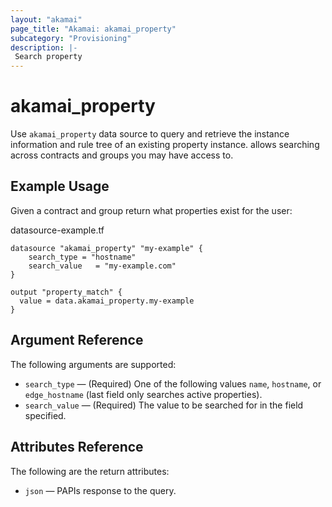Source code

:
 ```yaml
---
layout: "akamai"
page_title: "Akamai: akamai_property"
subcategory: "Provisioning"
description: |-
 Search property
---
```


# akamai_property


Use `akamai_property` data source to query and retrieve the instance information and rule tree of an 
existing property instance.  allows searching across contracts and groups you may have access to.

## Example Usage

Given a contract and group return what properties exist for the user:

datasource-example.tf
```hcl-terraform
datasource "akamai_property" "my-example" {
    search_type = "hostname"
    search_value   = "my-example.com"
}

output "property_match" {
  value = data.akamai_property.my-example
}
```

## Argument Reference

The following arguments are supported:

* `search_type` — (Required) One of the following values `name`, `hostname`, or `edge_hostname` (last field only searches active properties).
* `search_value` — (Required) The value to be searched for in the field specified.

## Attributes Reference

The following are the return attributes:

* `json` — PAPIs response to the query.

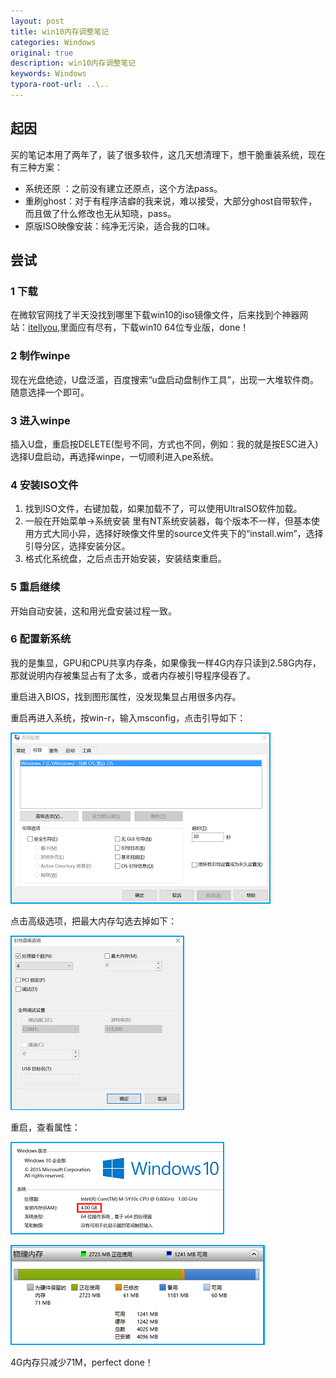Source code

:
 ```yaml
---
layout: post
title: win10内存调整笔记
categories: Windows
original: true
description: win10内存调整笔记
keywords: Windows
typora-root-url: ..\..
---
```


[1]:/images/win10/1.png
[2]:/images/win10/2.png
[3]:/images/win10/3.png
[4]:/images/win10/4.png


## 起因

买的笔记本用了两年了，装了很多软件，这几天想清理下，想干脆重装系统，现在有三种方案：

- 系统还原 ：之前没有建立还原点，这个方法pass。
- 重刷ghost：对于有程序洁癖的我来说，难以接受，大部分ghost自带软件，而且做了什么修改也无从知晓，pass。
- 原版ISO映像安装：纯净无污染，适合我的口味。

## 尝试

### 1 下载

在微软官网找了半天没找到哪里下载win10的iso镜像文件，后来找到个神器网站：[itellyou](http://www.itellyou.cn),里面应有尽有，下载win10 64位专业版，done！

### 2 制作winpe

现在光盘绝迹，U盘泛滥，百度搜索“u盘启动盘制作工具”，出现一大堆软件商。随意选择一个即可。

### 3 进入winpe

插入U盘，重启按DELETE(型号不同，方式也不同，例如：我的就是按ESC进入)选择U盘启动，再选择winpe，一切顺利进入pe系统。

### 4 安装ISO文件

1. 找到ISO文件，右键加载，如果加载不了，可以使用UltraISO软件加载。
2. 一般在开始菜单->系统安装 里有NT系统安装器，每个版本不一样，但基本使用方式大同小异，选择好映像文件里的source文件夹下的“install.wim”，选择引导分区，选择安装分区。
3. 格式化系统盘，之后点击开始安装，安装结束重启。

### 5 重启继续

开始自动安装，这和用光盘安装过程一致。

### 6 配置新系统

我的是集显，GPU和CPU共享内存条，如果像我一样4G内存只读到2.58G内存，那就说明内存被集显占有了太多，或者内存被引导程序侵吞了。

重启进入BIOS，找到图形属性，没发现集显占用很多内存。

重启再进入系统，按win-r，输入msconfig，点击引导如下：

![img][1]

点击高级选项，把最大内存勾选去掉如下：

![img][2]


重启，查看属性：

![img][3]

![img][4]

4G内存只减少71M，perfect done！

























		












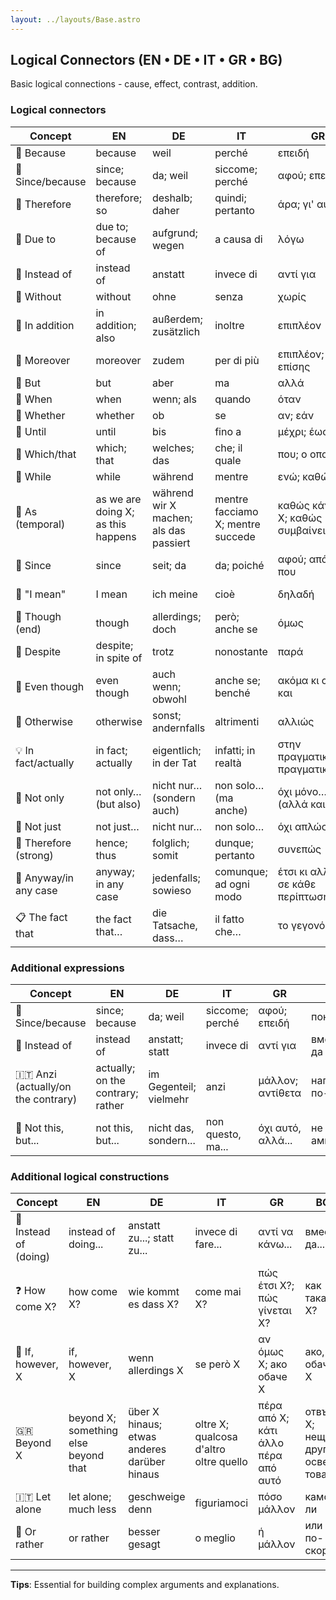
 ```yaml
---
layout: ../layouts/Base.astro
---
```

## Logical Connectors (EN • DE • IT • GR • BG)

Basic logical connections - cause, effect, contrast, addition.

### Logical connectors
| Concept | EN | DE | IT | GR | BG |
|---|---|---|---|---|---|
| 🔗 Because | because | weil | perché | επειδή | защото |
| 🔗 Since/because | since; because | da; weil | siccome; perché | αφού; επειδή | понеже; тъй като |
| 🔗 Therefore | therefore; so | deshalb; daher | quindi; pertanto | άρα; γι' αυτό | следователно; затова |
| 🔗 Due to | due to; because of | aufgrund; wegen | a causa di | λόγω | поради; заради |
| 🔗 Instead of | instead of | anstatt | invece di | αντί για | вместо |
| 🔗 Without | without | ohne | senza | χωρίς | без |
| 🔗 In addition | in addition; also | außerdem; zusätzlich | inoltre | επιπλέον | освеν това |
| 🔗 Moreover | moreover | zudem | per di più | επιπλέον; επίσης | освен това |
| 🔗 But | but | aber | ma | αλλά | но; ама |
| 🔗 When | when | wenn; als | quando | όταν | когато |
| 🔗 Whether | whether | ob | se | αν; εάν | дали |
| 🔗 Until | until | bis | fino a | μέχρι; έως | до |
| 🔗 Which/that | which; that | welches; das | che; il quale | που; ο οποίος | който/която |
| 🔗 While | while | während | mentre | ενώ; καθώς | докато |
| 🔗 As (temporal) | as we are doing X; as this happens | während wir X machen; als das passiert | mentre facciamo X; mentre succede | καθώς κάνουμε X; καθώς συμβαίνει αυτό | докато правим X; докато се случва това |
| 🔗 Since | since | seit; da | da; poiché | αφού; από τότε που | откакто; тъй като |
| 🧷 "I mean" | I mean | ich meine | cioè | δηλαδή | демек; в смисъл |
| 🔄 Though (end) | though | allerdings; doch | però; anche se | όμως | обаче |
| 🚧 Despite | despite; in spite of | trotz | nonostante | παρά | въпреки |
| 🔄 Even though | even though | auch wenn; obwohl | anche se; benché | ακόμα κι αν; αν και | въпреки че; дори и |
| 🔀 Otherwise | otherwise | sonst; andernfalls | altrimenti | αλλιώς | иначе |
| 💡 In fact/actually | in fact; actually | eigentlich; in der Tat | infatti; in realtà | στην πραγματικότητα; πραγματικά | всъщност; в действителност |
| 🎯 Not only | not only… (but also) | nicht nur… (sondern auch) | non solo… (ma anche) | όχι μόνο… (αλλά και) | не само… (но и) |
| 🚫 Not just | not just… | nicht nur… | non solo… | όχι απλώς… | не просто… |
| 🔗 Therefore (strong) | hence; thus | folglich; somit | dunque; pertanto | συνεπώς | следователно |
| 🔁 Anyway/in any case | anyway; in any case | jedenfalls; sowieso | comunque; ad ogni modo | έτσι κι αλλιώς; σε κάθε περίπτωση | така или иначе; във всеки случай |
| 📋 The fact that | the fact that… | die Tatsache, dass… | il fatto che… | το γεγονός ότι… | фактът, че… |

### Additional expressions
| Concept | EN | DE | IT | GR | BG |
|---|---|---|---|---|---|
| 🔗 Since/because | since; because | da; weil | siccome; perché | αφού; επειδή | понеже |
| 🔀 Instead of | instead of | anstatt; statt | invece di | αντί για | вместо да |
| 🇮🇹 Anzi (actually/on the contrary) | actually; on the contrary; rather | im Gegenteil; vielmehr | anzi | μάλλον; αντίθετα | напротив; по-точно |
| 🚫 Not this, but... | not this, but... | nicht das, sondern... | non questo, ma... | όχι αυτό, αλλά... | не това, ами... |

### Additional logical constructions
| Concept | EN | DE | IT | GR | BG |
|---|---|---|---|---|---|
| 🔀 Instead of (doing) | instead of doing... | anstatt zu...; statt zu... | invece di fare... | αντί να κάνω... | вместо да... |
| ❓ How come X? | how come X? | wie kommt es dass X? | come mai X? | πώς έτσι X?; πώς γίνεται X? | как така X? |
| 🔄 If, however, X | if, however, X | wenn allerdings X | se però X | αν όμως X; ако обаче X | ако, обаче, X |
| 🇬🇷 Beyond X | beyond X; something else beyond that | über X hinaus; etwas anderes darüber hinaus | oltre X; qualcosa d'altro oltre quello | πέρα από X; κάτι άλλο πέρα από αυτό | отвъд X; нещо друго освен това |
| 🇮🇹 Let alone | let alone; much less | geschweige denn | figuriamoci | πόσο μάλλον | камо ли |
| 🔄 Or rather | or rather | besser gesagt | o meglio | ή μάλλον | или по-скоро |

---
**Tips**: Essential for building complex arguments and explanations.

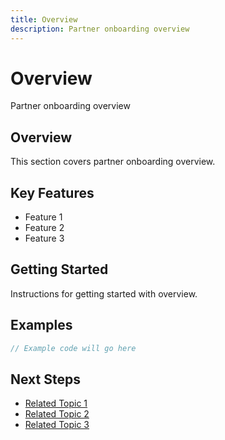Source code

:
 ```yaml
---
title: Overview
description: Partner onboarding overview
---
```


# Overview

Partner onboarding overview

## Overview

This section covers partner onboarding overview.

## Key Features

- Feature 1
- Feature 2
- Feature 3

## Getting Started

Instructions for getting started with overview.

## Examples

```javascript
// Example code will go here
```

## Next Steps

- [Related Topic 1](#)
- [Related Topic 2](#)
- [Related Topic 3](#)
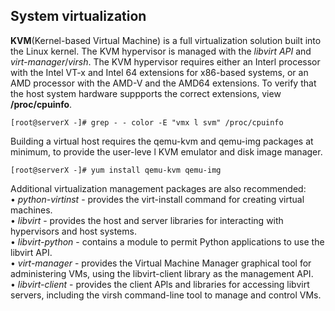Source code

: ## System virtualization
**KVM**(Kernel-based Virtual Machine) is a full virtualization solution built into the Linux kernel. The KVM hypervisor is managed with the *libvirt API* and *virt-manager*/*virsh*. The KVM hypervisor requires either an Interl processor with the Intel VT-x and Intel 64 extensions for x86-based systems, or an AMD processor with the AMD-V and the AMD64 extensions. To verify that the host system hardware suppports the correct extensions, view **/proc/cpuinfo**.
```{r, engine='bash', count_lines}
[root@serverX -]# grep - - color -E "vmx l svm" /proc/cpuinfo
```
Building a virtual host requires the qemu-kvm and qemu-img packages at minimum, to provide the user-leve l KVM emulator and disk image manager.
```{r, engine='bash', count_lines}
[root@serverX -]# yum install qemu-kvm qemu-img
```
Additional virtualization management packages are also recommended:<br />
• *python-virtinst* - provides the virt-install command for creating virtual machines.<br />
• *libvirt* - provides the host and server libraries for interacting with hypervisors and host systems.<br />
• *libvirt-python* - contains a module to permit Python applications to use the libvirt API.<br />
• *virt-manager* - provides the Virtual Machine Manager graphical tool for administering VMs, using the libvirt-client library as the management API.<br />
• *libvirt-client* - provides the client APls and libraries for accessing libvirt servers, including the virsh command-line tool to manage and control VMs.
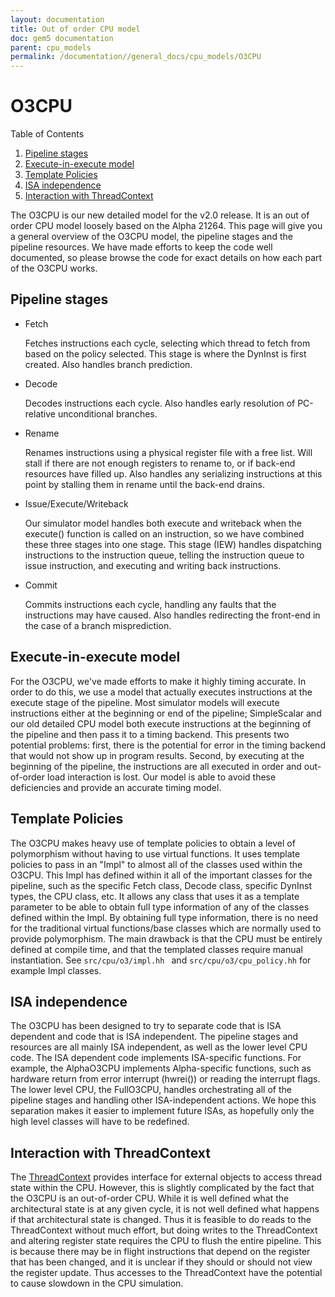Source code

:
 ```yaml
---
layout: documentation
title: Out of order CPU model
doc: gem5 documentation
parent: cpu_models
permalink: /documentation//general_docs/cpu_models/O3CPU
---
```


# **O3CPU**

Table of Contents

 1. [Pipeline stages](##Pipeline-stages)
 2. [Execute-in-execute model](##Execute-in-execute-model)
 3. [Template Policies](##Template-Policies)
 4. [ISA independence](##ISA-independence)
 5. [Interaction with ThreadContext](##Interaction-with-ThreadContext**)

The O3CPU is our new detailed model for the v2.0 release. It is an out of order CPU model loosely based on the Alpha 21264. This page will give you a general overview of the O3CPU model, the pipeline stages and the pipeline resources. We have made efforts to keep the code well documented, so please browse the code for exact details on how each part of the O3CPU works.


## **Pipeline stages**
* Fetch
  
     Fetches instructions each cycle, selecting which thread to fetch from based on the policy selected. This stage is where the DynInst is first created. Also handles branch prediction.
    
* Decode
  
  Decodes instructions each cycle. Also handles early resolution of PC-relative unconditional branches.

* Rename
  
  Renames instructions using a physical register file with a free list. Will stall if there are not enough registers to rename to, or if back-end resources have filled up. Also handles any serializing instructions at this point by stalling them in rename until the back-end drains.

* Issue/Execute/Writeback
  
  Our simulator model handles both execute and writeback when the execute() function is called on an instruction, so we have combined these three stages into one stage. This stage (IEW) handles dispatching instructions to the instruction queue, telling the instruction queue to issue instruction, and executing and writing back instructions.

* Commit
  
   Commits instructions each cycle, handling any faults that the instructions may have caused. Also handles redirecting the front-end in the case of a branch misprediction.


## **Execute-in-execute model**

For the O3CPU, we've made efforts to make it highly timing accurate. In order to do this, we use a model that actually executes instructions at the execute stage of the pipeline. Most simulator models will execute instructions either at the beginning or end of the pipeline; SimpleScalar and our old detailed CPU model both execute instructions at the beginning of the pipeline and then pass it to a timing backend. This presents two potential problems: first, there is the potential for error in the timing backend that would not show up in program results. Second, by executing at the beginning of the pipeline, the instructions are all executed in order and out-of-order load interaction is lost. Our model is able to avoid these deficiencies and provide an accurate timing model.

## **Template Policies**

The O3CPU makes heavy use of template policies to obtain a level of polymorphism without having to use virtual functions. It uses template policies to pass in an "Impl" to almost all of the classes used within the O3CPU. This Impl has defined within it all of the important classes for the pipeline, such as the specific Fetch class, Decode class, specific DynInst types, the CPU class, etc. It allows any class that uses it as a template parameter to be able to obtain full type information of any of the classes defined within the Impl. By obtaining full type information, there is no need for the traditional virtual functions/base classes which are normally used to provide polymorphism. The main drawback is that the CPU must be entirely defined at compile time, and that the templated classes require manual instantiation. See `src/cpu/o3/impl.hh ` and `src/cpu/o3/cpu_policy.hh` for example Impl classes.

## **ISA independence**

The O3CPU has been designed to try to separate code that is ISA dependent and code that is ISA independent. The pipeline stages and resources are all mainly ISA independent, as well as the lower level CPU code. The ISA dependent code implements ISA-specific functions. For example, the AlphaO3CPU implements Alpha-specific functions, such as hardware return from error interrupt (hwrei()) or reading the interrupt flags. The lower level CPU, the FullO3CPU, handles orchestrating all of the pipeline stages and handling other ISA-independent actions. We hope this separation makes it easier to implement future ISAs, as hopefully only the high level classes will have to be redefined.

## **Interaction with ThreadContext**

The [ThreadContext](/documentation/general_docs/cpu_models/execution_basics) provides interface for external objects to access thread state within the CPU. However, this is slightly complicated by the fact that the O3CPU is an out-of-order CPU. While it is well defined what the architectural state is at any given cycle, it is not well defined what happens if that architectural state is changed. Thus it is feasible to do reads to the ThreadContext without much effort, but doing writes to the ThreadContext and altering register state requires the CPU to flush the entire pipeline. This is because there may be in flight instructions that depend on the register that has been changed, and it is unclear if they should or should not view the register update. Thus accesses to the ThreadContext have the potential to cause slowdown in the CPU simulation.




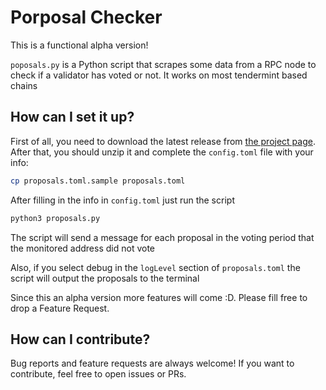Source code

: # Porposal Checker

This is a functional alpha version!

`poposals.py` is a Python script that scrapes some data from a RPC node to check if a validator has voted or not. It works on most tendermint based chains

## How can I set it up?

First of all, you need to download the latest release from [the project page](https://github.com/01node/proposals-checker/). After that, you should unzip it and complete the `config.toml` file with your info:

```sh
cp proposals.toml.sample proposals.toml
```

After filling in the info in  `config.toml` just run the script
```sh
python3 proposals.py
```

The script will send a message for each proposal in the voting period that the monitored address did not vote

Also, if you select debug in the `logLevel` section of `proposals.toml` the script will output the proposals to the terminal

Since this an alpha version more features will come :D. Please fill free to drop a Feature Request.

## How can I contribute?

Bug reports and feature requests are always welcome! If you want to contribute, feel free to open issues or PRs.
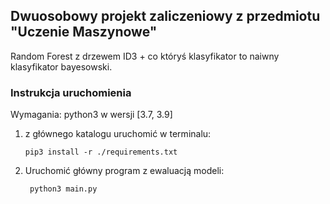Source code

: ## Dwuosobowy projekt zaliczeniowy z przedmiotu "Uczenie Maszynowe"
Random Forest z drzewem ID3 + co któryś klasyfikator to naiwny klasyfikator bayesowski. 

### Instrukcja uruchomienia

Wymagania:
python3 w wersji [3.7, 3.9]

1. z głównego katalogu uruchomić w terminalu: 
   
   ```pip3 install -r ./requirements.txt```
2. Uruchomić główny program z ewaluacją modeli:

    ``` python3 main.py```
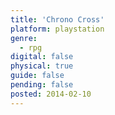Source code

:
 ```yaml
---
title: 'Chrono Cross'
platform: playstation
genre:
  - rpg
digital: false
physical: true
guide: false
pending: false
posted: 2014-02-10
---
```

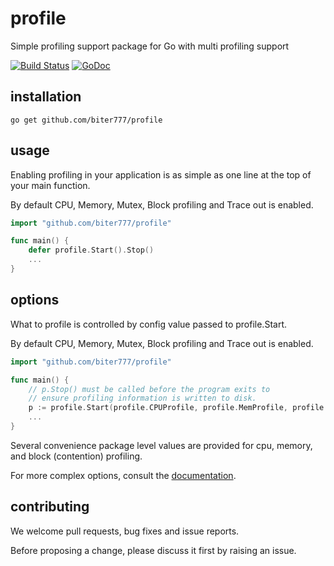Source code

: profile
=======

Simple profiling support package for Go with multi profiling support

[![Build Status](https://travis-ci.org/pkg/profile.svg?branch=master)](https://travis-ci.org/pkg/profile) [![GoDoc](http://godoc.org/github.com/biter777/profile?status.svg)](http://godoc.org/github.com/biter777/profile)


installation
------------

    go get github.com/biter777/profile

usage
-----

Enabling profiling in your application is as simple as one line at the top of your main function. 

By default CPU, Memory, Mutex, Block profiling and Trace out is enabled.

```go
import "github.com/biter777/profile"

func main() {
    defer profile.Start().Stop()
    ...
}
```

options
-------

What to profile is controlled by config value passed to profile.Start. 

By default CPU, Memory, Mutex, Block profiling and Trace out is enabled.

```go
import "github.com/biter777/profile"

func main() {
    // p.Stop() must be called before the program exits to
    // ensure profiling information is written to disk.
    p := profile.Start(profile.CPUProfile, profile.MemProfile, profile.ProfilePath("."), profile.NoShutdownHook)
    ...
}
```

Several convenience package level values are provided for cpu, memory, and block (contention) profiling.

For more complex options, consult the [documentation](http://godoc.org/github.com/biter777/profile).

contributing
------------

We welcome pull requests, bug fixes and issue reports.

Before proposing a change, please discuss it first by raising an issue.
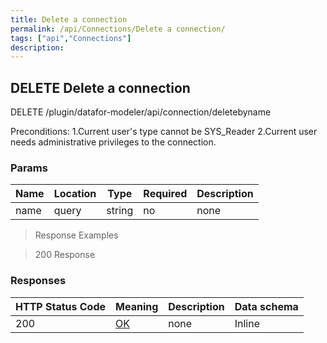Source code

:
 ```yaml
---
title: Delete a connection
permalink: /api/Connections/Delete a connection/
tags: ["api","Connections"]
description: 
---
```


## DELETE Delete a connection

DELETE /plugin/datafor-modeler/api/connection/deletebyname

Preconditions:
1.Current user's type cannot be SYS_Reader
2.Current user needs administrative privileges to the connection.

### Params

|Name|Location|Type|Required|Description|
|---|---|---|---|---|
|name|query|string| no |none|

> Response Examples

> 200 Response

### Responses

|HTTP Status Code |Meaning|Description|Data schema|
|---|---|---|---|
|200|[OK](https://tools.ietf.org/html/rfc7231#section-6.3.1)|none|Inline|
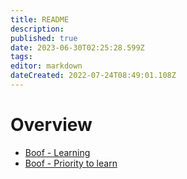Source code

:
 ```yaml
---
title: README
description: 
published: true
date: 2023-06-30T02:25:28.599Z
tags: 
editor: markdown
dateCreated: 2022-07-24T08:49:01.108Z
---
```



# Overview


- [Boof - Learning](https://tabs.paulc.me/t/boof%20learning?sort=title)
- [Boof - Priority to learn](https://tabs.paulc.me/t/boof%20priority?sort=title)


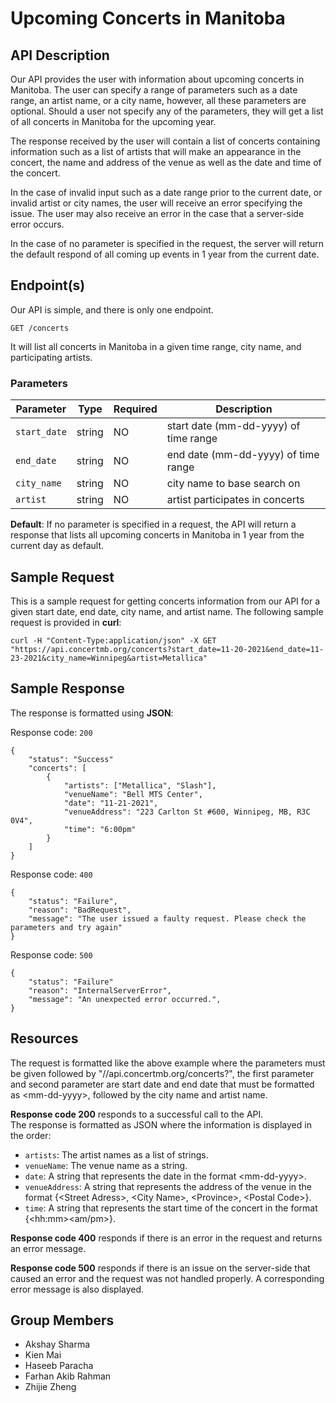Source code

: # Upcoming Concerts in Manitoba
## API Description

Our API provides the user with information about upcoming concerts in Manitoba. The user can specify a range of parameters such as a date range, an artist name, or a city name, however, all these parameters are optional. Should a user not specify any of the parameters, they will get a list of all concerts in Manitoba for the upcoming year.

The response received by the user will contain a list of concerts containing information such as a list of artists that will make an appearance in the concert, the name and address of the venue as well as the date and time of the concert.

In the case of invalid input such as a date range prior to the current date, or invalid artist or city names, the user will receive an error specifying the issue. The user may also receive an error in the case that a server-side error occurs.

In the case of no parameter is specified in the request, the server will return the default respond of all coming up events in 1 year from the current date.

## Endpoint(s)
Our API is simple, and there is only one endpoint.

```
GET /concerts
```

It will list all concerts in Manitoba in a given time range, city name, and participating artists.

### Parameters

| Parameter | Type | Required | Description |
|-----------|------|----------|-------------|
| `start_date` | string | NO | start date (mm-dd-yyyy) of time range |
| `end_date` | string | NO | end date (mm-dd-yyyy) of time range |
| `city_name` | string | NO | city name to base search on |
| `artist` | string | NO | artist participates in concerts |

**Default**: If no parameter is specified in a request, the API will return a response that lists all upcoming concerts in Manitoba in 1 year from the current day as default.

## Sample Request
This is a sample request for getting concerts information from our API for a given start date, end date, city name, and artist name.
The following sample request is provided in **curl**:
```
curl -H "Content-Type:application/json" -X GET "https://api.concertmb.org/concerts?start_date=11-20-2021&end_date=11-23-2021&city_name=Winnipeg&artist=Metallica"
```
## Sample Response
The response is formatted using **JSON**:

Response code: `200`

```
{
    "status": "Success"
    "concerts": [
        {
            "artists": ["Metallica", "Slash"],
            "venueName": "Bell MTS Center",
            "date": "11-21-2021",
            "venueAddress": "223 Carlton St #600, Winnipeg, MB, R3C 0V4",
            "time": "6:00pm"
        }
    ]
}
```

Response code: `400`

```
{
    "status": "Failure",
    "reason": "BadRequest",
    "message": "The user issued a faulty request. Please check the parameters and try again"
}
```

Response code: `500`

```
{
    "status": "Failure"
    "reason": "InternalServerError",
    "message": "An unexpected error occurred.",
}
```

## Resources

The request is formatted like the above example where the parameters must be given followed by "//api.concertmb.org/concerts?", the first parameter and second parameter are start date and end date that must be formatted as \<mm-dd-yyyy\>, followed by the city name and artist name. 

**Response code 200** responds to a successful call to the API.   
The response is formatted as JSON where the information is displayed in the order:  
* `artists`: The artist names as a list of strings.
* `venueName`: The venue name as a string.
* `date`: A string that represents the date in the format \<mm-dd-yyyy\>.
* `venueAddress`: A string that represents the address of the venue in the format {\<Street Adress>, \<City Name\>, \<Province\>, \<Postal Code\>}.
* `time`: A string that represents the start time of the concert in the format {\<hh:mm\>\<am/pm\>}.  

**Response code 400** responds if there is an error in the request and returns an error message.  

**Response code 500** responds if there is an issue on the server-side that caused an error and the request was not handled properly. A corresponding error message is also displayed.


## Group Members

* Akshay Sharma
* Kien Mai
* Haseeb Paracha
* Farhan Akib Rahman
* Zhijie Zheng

....

WORK REQUIRED. For the string "αλλιώς", go line by line through the material and copy every line that has it.

WORKED SOLUTION.
| 🔀 Otherwise | otherwise | sonst; andernfalls | altrimenti | αλλιώς | иначе |
| 🔁 Anyway/in any case | anyway; in any case | jedenfalls; sowieso | comunque; ad ogni modo | έτσι κι αλλιώς; σε κάθε περίπτωση | така или иначе; във всеки случай |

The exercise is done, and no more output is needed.